### Work to be completed
Please copy all of the data that follows exactly, leaving any pictures out.

##########

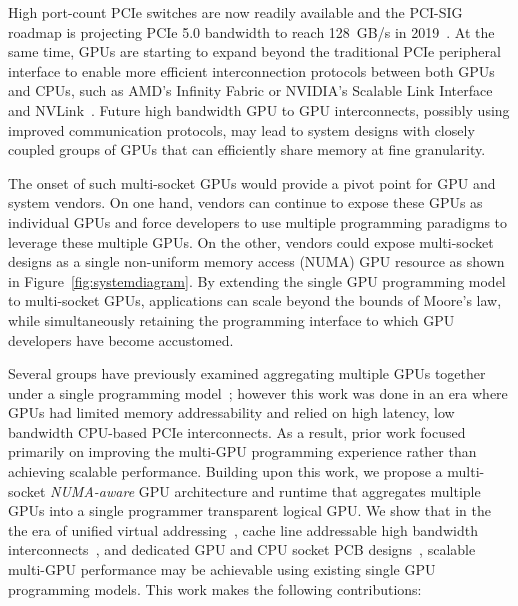 High port-count PCIe switches are now readily available
and the PCI-SIG roadmap is projecting PCIe 5.0 bandwidth 
to reach \SI{128}{GB/s} in 2019~\cite{PCIeSwitches}. At the same time, GPUs are starting to expand 
beyond the traditional PCIe peripheral interface to enable more efficient interconnection
protocols between both GPUs and CPUs, such as AMD's Infinity Fabric or NVIDIA's Scalable Link Interface
and NVLink~\cite{dgx,SierraHPC,AMDINFINITYFABRIC,NVLINK,NVIDIASLI}.
Future high bandwidth GPU to GPU interconnects, possibly using
improved communication protocols, may lead to system designs with closely coupled
groups of GPUs that can efficiently share memory at fine granularity.

The onset of such multi-socket GPUs would provide a pivot point for GPU and system 
vendors. On one hand, vendors can continue to expose these GPUs as 
individual GPUs and force developers to use multiple
programming paradigms to 
leverage these multiple GPUs. On the other, vendors could expose multi-socket 
designs as a single non-uniform memory access (NUMA) GPU resource as shown in Figure~\ref{fig:systemdiagram}.  
By extending the single GPU programming model to multi-socket GPUs,  applications 
can scale beyond the bounds of Moore's law, while simultaneously retaining the 
programming interface to which GPU developers have become accustomed.

Several groups have previously examined aggregating multiple GPUs together under 
a single programming model~\cite{lee2013transparent,Cabezas2015}; however this 
work was done in an era where GPUs had limited memory addressability and relied 
on high latency, low bandwidth CPU-based PCIe interconnects. As a result, prior work 
focused primarily on improving the multi-GPU programming experience rather than 
achieving scalable performance. Building upon this work, we propose a 
multi-socket \textit{NUMA-aware} GPU architecture and runtime that aggregates 
multiple GPUs into a single programmer transparent logical GPU. We show that in 
the the era of unified virtual addressing~\cite{UVM}, cache line addressable 
high bandwidth interconnects~\cite{NVLINK}, and dedicated GPU and CPU socket PCB 
designs~\cite{SierraHPC}, scalable multi-GPU performance may be achievable using 
existing single GPU programming models. This work makes the following 
contributions:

##########

### Response to this task
 High port-count PCIe switches are now readily available
and the PCI-SIG roadmap is projecting PCIe 5.0 bandwidth 
to reach \SI{128}{GB/s} in 2019~\cite{PCIeSwitches}. At the same time, GPUs are starting to expand 
beyond the traditional PCIe peripheral interface to enable more efficient interconnection
protocols between both GPUs and CPUs, such as AMD's Infinity Fabric or NVIDIA's Scalable Link Interface
and NVLink~\cite{dgx,SierraHPC,AMDINFINITYFABRIC,NVLINK,NVIDIASLI}.
Future high bandwidth GPU to GPU interconnects, possibly using
improved communication protocols, may lead to system designs with closely coupled
groups of GPUs that can efficiently share memory at fine granularity.

The onset of such multi-socket GPUs would provide a pivot point for GPU and system 
vendors. On one hand, vendors can continue to expose these GPUs as 
individual GPUs and force developers to use multiple
programming paradigms to 
leverage these multiple GPUs. On the other, vendors could expose multi-socket 
designs as a single non-uniform memory access (NUMA) GPU resource as shown in Figure~\ref{fig:systemdiagram}.  
By extending the single GPU programming model to multi-socket GPUs,  applications 
can scale beyond the bounds of Moore's law, while simultaneously retaining the 
programming interface to which GPU developers have become accustomed.

Several groups have previously examined aggregating multiple GPUs together under 
a single programming model~\cite{lee2013transparent,Cabezas2015}; however this 
work was done in an era where GPUs had limited memory addressability and relied 
on high latency, low bandwidth CPU-based PCIe interconnects. As a result, prior work 
focused primarily on improving the multi-GPU programming experience rather than 
achieving scalable performance. Building upon this work, we propose a 
multi-socket \textit{NUMA-aware} GPU architecture and runtime that aggregates 
multiple GPUs into a single programmer transparent logical GPU. We show that in 
the the era of unified virtual addressing~\cite{UVM}, cache line addressable 
high bandwidth interconnects~\cite{NVLINK}, and dedicated GPU and CPU socket PCB 
designs~\cite{SierraHPC}, scalable multi-GPU performance may be achievable using 
existing single GPU programming models. This work makes the following 
contributions:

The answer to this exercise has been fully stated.